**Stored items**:
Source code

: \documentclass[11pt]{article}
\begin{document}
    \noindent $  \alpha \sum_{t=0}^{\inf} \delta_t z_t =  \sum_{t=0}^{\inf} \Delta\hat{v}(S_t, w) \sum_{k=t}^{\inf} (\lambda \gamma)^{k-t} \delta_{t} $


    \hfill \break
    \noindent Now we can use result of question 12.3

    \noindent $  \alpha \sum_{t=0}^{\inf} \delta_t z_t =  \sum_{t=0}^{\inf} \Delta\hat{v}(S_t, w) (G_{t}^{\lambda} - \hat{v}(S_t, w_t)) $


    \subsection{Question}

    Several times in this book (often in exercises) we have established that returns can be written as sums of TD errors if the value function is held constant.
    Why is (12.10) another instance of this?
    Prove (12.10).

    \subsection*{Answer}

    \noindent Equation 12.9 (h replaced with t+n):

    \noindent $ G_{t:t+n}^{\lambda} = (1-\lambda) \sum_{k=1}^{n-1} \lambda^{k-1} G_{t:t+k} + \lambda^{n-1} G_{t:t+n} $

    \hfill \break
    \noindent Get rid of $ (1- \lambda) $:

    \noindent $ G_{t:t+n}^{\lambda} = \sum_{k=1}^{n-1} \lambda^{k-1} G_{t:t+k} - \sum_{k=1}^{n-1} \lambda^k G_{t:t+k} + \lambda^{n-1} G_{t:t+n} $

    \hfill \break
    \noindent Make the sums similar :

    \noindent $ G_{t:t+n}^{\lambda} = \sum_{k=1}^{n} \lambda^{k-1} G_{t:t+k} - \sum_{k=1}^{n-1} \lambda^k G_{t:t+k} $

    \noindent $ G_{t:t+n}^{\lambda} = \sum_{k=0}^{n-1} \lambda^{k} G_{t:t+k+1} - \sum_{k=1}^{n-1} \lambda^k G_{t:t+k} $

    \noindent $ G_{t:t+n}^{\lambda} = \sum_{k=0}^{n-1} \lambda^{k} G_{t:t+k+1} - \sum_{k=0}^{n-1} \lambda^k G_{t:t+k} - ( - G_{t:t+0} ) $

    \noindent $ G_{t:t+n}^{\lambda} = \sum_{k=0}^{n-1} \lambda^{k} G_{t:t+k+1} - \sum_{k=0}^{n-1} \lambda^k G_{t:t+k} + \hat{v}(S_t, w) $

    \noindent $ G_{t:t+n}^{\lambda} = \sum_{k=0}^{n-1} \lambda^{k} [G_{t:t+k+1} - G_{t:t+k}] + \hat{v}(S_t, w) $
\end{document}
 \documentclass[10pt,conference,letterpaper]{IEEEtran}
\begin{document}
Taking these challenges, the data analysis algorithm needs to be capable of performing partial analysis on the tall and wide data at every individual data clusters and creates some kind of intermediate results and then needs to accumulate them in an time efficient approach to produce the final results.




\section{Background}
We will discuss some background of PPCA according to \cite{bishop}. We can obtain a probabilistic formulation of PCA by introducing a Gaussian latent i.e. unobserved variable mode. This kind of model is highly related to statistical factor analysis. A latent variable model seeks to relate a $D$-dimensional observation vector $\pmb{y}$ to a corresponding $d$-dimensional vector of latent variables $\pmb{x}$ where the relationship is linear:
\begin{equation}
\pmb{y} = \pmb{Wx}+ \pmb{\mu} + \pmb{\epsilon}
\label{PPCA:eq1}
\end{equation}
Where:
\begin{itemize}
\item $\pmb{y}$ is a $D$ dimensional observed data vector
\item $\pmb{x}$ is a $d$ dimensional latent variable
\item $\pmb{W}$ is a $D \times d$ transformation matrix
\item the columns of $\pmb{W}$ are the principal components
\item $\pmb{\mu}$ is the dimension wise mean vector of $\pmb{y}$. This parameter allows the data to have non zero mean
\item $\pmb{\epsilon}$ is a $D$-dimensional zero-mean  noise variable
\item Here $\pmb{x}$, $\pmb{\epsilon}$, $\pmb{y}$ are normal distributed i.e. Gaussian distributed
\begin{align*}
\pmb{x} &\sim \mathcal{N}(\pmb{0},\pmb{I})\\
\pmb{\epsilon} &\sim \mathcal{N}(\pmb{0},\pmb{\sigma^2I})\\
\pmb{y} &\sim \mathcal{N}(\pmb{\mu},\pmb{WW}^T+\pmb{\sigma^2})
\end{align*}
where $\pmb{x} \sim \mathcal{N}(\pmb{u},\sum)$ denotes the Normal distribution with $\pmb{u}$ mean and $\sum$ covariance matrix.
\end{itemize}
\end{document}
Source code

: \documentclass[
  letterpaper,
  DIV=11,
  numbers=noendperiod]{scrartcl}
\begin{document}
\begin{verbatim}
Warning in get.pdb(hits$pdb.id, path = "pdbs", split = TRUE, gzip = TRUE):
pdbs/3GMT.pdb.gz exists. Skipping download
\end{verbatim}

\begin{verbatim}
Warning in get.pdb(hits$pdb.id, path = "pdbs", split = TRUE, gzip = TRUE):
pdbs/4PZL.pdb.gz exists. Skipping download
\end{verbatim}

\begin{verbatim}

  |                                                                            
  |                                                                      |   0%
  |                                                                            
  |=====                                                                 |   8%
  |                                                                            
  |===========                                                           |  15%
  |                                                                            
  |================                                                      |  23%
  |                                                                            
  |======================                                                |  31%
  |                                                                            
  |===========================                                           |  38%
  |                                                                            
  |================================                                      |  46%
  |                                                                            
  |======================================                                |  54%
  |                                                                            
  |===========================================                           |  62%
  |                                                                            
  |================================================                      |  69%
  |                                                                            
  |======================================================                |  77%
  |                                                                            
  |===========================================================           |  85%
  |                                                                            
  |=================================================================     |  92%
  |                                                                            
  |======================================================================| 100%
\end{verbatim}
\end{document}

**Exercise instructions**: I need each line of the entries that holds the string "exists" located and copied.

**Answer space**:
pdbs/3GMT.pdb.gz exists. Skipping download
pdbs/4PZL.pdb.gz exists. Skipping download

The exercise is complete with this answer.